Be careful what you say in public.

Here’s how the Tory memo quotes him on marijuana: “I am a big fan of decriminalizing marijuana.” Young people tell me we should make it legal and “take the money and do something with it. I understand that.”

Here’s what he said when asked about legalizing marijuana: “Yeah, I’m not a big fan of that. I am a big fan of decriminalizing marijuana. I understand the argument. And I tell you . . . this has been raised at schools like Auburn and Dartmouth High, the kids are saying, look, why don’t you make this legal, take the money and do something with it? I understand that. I just don’t know that we are at a place where we need to be legalizing more things that are dangerous.”


 

How this works

  1. I agree with Mike Savage's nuanced position. I support decriminalizing possession of small amounts of marijuana, without actually legalizing it. The Tory memo is blatantly dishonest – it suggests that the Liberals plan to legalize drugs.

    • Children. With joints. In our schools. They're making this up.

      • I hate to think that today's youth are doing things that will mess up their brains…

        How can we teach them to say no to public education?

    • The only people who don't like legal marijuana are gangsters. Decrim is a half-measure and will do nothing to stop organized crime. I guess it will take another Customs Scandal before people finally get this through their thick heads.

  2. Man, it was only yesterday that the PM said the following in Haiti to our troops.

    Some of you have been . . . faces of human misery. . . . What is the moral of the story? . . . Passionate in disaster, that says so much about Canada.

    I can't believe he would insult our brave men and women like that — the Van Doos, no less! And this in a speech that the media and most of us here at Maclean's have called a fine tribute to Canadian relief efforts. Goes to show, you just read between the lines and the hidden agenda just jumps out at you. We're not making this up.

    • Nicely done ;)

  3. "Be careful what you say in public" doesn't seem like the right lesson here. Savage didn't say anything wildly controversial.

    How about "Never trust the Conservative Party to quote an opposition MP in a fair and accurate manner". Not as punchy, but probably better advice.

    • What a bunch of Douchebeggs.

  4. If you combine Harper speeches from 1993, 2001, and 2006, you get the sentence "I […] enjoy […] taxes"

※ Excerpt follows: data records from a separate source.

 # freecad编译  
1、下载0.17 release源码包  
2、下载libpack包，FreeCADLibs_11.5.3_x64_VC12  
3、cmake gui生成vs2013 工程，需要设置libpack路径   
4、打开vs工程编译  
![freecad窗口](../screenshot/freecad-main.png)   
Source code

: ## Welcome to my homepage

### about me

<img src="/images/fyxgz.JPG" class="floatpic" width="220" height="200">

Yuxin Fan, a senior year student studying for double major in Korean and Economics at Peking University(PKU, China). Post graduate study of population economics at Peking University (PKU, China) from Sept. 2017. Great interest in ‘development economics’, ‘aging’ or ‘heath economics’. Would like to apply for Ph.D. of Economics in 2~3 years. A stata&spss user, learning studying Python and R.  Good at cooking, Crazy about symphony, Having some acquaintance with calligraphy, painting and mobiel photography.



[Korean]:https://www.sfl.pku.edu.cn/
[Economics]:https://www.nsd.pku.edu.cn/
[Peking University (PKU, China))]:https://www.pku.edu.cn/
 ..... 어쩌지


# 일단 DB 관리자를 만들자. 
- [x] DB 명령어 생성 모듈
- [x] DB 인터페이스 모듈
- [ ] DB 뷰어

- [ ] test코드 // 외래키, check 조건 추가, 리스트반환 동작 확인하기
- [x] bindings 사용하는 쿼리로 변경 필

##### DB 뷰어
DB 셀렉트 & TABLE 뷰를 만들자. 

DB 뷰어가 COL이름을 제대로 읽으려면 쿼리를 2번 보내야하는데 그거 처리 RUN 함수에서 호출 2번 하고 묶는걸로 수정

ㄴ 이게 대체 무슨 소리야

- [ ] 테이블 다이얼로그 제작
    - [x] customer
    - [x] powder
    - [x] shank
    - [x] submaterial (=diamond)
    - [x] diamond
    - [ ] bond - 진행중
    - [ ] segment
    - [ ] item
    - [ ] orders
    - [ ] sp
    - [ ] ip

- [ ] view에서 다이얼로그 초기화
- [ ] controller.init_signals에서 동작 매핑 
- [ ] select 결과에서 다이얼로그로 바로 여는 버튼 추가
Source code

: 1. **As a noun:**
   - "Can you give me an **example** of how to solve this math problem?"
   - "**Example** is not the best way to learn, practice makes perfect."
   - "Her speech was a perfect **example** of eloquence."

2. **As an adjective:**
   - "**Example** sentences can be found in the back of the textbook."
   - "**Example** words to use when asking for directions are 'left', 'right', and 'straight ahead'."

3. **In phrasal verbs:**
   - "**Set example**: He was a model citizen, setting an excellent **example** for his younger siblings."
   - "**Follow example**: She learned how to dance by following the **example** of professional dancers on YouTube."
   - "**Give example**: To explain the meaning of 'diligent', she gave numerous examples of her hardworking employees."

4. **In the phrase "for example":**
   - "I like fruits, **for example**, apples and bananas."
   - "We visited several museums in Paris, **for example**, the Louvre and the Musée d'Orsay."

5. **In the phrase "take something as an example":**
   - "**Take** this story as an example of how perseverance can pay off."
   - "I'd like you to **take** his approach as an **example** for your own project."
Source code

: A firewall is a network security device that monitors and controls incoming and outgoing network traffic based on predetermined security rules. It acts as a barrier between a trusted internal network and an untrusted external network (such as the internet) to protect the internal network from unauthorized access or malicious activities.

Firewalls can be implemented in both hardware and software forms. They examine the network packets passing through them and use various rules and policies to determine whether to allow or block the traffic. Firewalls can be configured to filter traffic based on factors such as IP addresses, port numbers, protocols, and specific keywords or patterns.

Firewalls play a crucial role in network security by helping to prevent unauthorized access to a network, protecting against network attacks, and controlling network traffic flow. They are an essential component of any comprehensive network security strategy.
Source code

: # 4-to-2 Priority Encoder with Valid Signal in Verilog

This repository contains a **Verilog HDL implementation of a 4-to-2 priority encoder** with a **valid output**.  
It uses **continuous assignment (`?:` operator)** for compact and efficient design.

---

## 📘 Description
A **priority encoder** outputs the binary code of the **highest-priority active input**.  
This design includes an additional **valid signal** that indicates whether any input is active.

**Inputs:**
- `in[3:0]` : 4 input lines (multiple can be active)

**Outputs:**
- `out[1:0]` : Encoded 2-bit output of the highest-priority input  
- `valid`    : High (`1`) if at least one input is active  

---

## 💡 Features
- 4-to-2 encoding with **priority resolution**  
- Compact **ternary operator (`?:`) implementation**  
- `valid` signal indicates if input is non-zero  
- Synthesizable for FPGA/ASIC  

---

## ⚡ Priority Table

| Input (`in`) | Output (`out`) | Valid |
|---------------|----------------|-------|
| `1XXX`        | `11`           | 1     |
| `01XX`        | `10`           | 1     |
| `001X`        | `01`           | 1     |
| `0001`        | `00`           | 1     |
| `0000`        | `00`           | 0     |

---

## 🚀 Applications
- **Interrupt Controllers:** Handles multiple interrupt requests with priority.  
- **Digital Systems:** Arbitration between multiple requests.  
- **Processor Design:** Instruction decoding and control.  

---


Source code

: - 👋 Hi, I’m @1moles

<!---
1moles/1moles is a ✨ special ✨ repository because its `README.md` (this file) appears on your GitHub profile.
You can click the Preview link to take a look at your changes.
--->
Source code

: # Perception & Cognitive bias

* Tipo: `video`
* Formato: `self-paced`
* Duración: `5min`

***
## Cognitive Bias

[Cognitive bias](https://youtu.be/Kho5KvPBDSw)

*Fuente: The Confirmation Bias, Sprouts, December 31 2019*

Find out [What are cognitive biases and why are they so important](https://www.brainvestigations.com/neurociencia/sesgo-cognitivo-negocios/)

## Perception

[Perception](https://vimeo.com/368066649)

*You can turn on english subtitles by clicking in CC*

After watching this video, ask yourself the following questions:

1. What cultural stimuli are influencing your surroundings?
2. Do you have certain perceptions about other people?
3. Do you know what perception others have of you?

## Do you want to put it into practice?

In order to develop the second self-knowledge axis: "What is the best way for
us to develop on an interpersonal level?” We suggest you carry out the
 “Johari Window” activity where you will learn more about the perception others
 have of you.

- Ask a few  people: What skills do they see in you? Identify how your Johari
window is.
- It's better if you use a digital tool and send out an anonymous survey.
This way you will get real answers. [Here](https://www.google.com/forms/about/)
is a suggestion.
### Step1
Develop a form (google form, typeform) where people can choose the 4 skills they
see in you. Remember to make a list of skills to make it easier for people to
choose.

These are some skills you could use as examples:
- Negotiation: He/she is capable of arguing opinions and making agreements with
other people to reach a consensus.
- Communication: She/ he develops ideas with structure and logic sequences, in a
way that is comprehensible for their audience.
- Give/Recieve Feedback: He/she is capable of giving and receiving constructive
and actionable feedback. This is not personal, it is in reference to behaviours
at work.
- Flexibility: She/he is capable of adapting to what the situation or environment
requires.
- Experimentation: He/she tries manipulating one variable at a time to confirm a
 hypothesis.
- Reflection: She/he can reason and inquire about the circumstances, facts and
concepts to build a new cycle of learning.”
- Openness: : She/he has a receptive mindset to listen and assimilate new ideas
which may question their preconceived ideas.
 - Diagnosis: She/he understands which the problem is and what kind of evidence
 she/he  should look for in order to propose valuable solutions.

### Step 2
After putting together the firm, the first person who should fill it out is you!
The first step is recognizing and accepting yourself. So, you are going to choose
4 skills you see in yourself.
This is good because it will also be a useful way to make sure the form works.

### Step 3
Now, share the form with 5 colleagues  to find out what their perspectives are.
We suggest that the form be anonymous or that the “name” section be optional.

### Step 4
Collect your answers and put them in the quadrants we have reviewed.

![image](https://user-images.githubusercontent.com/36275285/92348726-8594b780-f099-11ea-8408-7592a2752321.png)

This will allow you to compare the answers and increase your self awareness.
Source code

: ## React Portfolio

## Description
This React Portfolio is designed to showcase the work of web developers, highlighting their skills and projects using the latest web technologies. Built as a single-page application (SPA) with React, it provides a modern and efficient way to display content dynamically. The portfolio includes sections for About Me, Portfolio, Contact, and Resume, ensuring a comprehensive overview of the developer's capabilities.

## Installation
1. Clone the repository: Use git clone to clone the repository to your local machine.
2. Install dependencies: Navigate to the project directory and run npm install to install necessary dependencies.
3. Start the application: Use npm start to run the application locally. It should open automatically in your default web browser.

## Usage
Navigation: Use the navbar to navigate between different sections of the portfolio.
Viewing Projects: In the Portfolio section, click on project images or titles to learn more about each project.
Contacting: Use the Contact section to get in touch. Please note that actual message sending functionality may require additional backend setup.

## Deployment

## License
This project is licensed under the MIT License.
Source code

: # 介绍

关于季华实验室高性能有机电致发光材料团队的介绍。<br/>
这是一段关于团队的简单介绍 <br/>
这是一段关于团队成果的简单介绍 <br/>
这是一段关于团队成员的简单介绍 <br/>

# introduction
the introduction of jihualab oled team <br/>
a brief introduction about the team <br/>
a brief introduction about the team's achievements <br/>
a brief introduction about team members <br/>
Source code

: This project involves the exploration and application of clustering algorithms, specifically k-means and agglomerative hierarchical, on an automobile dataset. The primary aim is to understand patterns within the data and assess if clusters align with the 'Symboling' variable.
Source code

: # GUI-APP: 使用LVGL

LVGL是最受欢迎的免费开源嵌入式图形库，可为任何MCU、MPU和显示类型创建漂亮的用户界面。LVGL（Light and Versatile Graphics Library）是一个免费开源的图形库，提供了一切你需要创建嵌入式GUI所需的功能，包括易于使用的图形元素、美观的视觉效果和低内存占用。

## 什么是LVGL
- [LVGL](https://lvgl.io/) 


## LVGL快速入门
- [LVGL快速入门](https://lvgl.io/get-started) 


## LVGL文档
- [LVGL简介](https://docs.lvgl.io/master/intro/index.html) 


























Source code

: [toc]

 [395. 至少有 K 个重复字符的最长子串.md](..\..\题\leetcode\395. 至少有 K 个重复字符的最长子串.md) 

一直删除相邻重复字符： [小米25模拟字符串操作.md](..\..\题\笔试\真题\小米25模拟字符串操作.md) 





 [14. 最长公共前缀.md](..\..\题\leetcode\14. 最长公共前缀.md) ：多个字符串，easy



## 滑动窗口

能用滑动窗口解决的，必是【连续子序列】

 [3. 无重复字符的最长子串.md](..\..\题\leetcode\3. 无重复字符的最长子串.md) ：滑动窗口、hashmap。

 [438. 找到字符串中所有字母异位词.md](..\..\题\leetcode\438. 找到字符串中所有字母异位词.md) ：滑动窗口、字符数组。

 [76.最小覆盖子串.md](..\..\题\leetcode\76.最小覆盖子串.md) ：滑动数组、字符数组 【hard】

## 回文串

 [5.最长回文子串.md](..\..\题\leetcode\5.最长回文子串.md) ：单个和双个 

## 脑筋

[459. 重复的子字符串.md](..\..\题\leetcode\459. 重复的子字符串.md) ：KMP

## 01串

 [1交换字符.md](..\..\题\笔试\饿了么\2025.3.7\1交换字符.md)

    Can you believe he said that ?!?!

    And Jack, you missed what will surely be the most controversial part of the Haiti speech: "We've […]caused unimaginable distress, injury and death, […] exceeding all reasonable expectations . […] Now, […] our government will provide […] war and […] disaster. That says so much about […] God ."

    Boy, I bet he wishes he could have that one back!

    • Militant Christians find that sort of thing deeply offensive. The PM just blew his whole nutjob constituency.

  5. Just goes to show you can't really trust quotes you find on political websites. They're not just out of context, they're blatant misrepresentations.

  6. Wow. Aaron Wherry writes a post about how Conservative MPs use selective cut and paste to misrepresent a position.

    Kettle, this is pot. You're black.

    • So you'll provide us with the examples of Liberals or Dippers using the 10 percenters to misquote Conservative MPs in 5…. 4….. 3….

      • Well I was talking about Wherry's habit of using selective cut and paste, not "official" Liberals or Dippers.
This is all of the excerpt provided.